Onlookers should prepare for theatre. Pettersen spent the Sunday evening of the 2015 Solheim Cup crying in her hotel room after involvement in a rules debacle. At Gleneagles four years later, Pettersen slammed home the winning putt for Europe immediately before declaring she was retiring from professional golf. She has been true to her word; Pettersen assisted Catriona Matthew in 2021 but otherwise has kept her distance from the front line of this sport. Her status is such that nobody begrudged her that.
“I know everything about these players, probably more than they know themselves,” said Pettersen. She feels no need to tell her 12 golfers that a three-timer is unheard of.
“I don’t really have to tell the players what we’re up for,” Europe’s captain added. “I think the players are really on it. I think it’s always great to have a possible dream to chase. That’s great. But there is so much golf to be played from where we sit here today to the end of Sunday that this is not something that I’m pushing on the players at all. We’ll see how every session goes and we’ll try and adjust from there.” Indeed, fine margins tend to determine Solheim Cup outcomes.
In Stacy Lewis, Pettersen has a formidable opponent. Both captains are known for their ferociously competitive spirit. Each is a two-time major champion. They are also different in approach; Lewis appears far more focused on statistics than Pettersen. Lewis used numbers to defend her opening session selection of Lexi Thompson, who has been struggling for individual form.
“We started the week and I had a couple people within our team, between caddies and helpers, come up to me and just say: ‘She is hitting it really good,’” said Lewis of Thompson. “Every day there has been more and more people telling me this. With the data and the analytics that we have, I actually have their strokes gained from the practice over the last two days and she is off the charts right now.”
Ludvig Åberg will experience a Solheim Cup before a Ryder Cup. The Swede is expected on the first tee here on Friday morning to show his support for Team Europe – including close friends Linn Grant and Maja Stark – before heading to Rome for the men’s equivalent.

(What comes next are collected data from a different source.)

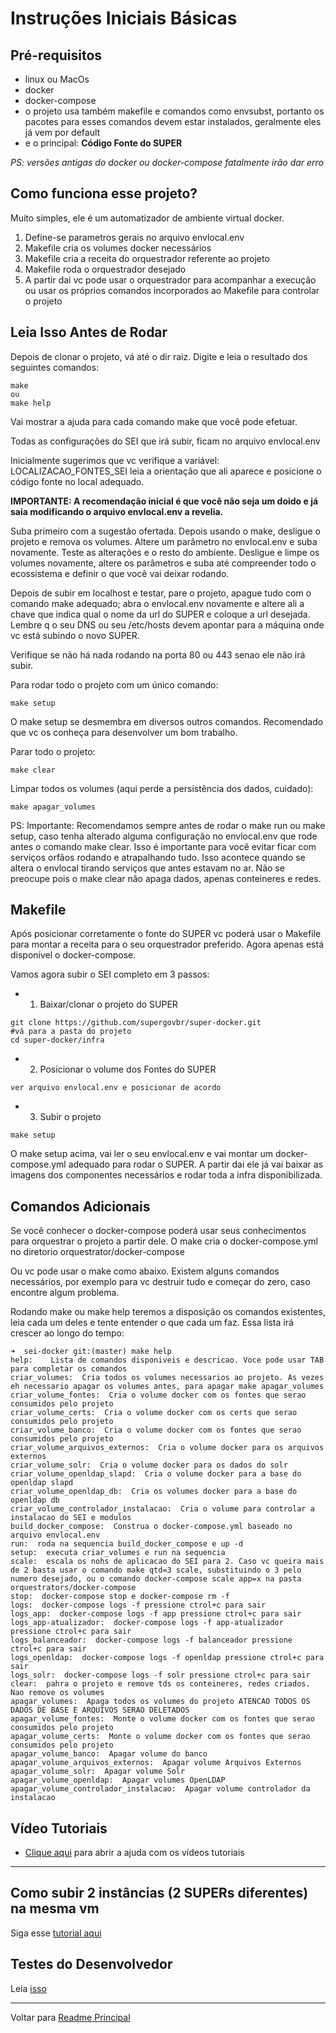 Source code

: # Instruções Iniciais Básicas


## Pré-requisitos
- linux ou MacOs
- docker
- docker-compose
- o projeto usa também makefile e comandos como envsubst, portanto os pacotes para esses comandos devem estar instalados, geralmente eles já vem por default
- e o principal: **Código Fonte do SUPER**

*PS: versões antigas do docker ou docker-compose fatalmente irão dar erro*

## Como funciona esse projeto?

Muito simples, ele é um automatizador de ambiente virtual docker.
1. Define-se parametros gerais no arquivo envlocal.env
2. Makefile cria os volumes docker necessários
3. Makefile cria a receita do orquestrador referente ao projeto
4. Makefile roda o orquestrador desejado
5. A partir dai vc pode usar o orquestrador para acompanhar a execução ou usar os próprios comandos incorporados ao Makefile para controlar o projeto

## Leia Isso Antes de Rodar

Depois de clonar o projeto, vá até o dir raiz. Digite e leia o resultado dos seguintes comandos:
```
make 
ou 
make help
```
Vai mostrar a ajuda para cada comando make que você pode efetuar.

Todas as configurações do SEI que irá subir, ficam no arquivo envlocal.env

Inicialmente sugerimos que vc verifique a variável:
LOCALIZACAO_FONTES_SEI
leia a orientação que ali aparece e posicione o código fonte no local adequado.

**IMPORTANTE: A recomendação inicial é que você não seja um doido e já saia modificando o arquivo envlocal.env a revelia.**

Suba primeiro com a sugestão ofertada. Depois usando o make, desligue o projeto e remova os volumes. Altere um parâmetro no envlocal.env e suba novamente. Teste as alterações e o resto do ambiente. Desligue e limpe os volumes novamente, altere os parâmetros e suba até compreender todo o ecossistema e definir o que você vai deixar rodando.

Depois de subir em localhost e testar, pare o projeto, apague tudo com o comando make adequado; abra o envlocal.env novamente e altere ali a chave que indica qual o nome da url do SUPER e coloque a url desejada. Lembre q o seu DNS ou seu /etc/hosts devem apontar para a máquina onde vc está subindo o novo SUPER.

Verifique se não há nada rodando na porta 80 ou 443 senao ele não irá subir. 

Para rodar todo o projeto com um único comando:
```
make setup
```
O make setup se desmembra em diversos outros comandos. Recomendado que vc os conheça para desenvolver um bom trabalho.

Parar todo o projeto:
```
make clear
```

Limpar todos os volumes (aqui perde a persistência dos dados, cuidado):
```
make apagar_volumes
```

PS: Importante: Recomendamos sempre antes de rodar o make run ou make setup, caso tenha alterado alguma configuração no envlocal.env que rode antes o comando make clear. Isso é importante para você evitar ficar com serviços orfãos rodando e atrapalhando tudo. Isso acontece quando se altera o envlocal tirando serviços que antes estavam no ar. Não se preocupe pois o make clear não apaga dados, apenas conteineres e redes.



## Makefile

Após posicionar corretamente o fonte do SUPER vc poderá usar o Makefile para montar a receita para o seu orquestrador preferido. Agora apenas está disponível o docker-compose.

Vamos agora subir o SEI completo em 3 passos:

- 1. Baixar/clonar o projeto do SUPER
```
git clone https://github.com/supergovbr/super-docker.git
#vá para a pasta do projeto
cd super-docker/infra
```

- 2. Posicionar o volume dos Fontes do SUPER
```
ver arquivo envlocal.env e posicionar de acordo
```

- 3. Subir o projeto
```
make setup
```
O make setup acima, vai ler o seu envlocal.env e vai montar um docker-compose.yml adequado para rodar o SUPER. 
A partir dai ele já vai baixar as imagens dos componentes necessários e rodar toda a infra disponibilizada.

## Comandos Adicionais

Se você conhecer o docker-compose poderá usar seus conhecimentos para orquestrar o projeto a partir dele.
O make cria o docker-compose.yml no diretorio orquestrator/docker-compose

Ou vc pode usar o make como abaixo.
Existem alguns comandos necessários, por exemplo para vc destruir tudo e começar do zero, caso encontre algum problema.

Rodando make ou make help teremos a disposição os comandos existentes, leia cada um deles e tente entender o que cada um faz. Essa lista irá crescer ao longo do tempo:
```
➜  sei-docker git:(master) make help
help:    Lista de comandos disponiveis e descricao. Voce pode usar TAB para completar os comandos
criar_volumes:  Cria todos os volumes necessarios ao projeto. As vezes eh necessario apagar os volumes antes, para apagar make apagar_volumes
criar_volume_fontes:  Cria o volume docker com os fontes que serao consumidos pelo projeto
criar_volume_certs:  Cria o volume docker com os certs que serao consumidos pelo projeto
criar_volume_banco:  Cria o volume docker com os fontes que serao consumidos pelo projeto
criar_volume_arquivos_externos:  Cria o volume docker para os arquivos externos
criar_volume_solr:  Cria o volume docker para os dados do solr
criar_volume_openldap_slapd:  Cria o volume docker para a base do openldap slapd
criar_volume_openldap_db:  Cria os volumes docker para a base do openldap db
criar_volume_controlador_instalacao:  Cria o volume para controlar a instalacao do SEI e modulos
build_docker_compose:  Construa o docker-compose.yml baseado no arquivo envlocal.env
run:  roda na sequencia build_docker_compose e up -d
setup:  executa criar_volumes e run na sequencia
scale:  escala os nohs de aplicacao do SEI para 2. Caso vc queira mais de 2 basta usar o comando make qtd=3 scale, substituindo o 3 pelo numero desejado, ou o comando docker-compose scale app=x na pasta orquestrators/docker-compose
stop:  docker-compose stop e docker-compose rm -f
logs:  docker-compose logs -f pressione ctrol+c para sair
logs_app:  docker-compose logs -f app pressione ctrol+c para sair
logs_app-atualizador:  docker-compose logs -f app-atualizador pressione ctrol+c para sair
logs_balanceador:  docker-compose logs -f balanceador pressione ctrol+c para sair
logs_openldap:  docker-compose logs -f openldap pressione ctrol+c para sair
logs_solr:  docker-compose logs -f solr pressione ctrol+c para sair
clear:  pahra o projeto e remove tds os conteineres, redes criados. Nao remove os volumes
apagar_volumes:  Apaga todos os volumes do projeto ATENCAO TODOS OS DADOS DE BASE E ARQUIVOS SERAO DELETADOS
apagar_volume_fontes:  Monte o volume docker com os fontes que serao consumidos pelo projeto
apagar_volume_certs:  Monte o volume docker com os fontes que serao consumidos pelo projeto
apagar_volume_banco:  Apagar volume do banco
apagar_volume_arquivos_externos:  Apagar volume Arquivos Externos
apagar_volume_solr:  Apagar volume Solr
apagar_volume_openldap:  Apagar volumes OpenLDAP
apagar_volume_controlador_instalacao:  Apagar volume controlador da instalacao
```

## Vídeo Tutoriais

- [Clique aqui](VideoTutoriais.md) para abrir a ajuda com os vídeos tutoriais

---

## Como subir 2 instâncias (2 SUPERs diferentes) na mesma vm

Siga esse [tutorial aqui](duploSEI/duplosei.md)


## Testes do Desenvolvedor

Leia [isso](../tests/README.md)

---
Voltar para [Readme Principal](../README.md) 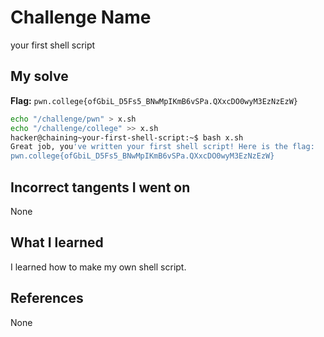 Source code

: # Challenge Name
your first shell script

## My solve
**Flag:** `pwn.college{ofGbiL_D5Fs5_BNwMpIKmB6vSPa.QXxcDO0wyM3EzNzEzW}`

```bash
echo "/challenge/pwn" > x.sh
echo "/challenge/college" >> x.sh
hacker@chaining~your-first-shell-script:~$ bash x.sh
Great job, you've written your first shell script! Here is the flag:
pwn.college{ofGbiL_D5Fs5_BNwMpIKmB6vSPa.QXxcDO0wyM3EzNzEzW}
```
## Incorrect tangents I went on
None

## What I learned
I learned how to make my own shell script.

## References 
None

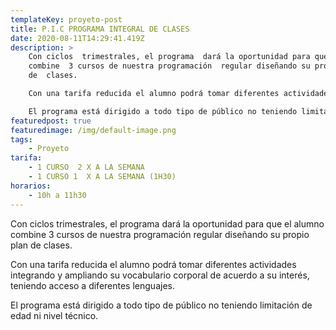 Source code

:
```yaml
---
templateKey: proyeto-post
title: P.I.C PROGRAMA INTEGRAL DE CLASES
date: 2020-08-11T14:29:41.419Z
description: >
    Con ciclos  trimestrales, el programa  dará la oportunidad para que el alumno
    combine  3 cursos de nuestra programación  regular diseñando su propio plan
    de  clases. 

    Con una tarifa reducida el alumno podrá tomar diferentes actividades integrando y ampliando su vocabulario corporal de acuerdo a su interés, teniendo acceso a diferentes lenguajes. 

    El programa está dirigido a todo tipo de público no teniendo limitación de edad  ni nivel técnico.
featuredpost: true
featuredimage: /img/default-image.png
tags:
    - Proyeto
tarifa:
    - 1 CURSO  2 X A LA SEMANA
    - 1 CURSO 1  X A LA SEMANA (1H30)
horarios:
    - 10h a 11h30
---
```


Con ciclos trimestrales, el programa dará la oportunidad para que el alumno combine 3 cursos de nuestra programación regular diseñando su propio plan de clases.

Con una tarifa reducida el alumno podrá tomar diferentes actividades integrando y ampliando su vocabulario corporal de acuerdo a su interés, teniendo acceso a diferentes lenguajes.

El programa está dirigido a todo tipo de público no teniendo limitación de edad ni nivel técnico.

The venue itself will present challenges. The mountains of Andalucía provide a stunning backdrop but an estimated 10,000 spectators per day will find it tricky to navigate the course on foot. If umpteen matches run close to 18 holes, there will be a genuine question over finishing during daylight. Tournament officials have a guide time for fourballs of a staggering – and deflating – five and a half hours.
Åberg will watch Grant and Stark lead Europe off in the foursomes. “They were asking for this so here we go,” said Pettersen, in a nod towards player power. The Swedes will face Thompson and Megan Khang. Céline Boutier and Georgia Hall take on Danielle Kang and Andrea Lee. Leona Maguire, who excelled in Ohio two years ago, will partner Anna Nordqvist against Nelly Korda and Allisen Corpuz. In game four Charley Hull and Emily Pedersen will play Ally Ewing and Cheyenne Knight. Hull has been troubled by a neck injury but insists she is fit enough to play. “I told the girls these pairings on Monday night so they have had all week to prepare,” said Pettersen. It is just as well, therefore, that Hull has declared herself up to the task.
Lilia Vu, a two time major winner in 2023 and the world No 2, will surprisingly sit out the opening day foursomes for the US. So, too, will the emerging star Rose Zhang. “I don’t see anybody playing all five sessions,” Lewis said. The US, in the unusual position of the underdog, could do with a flying start.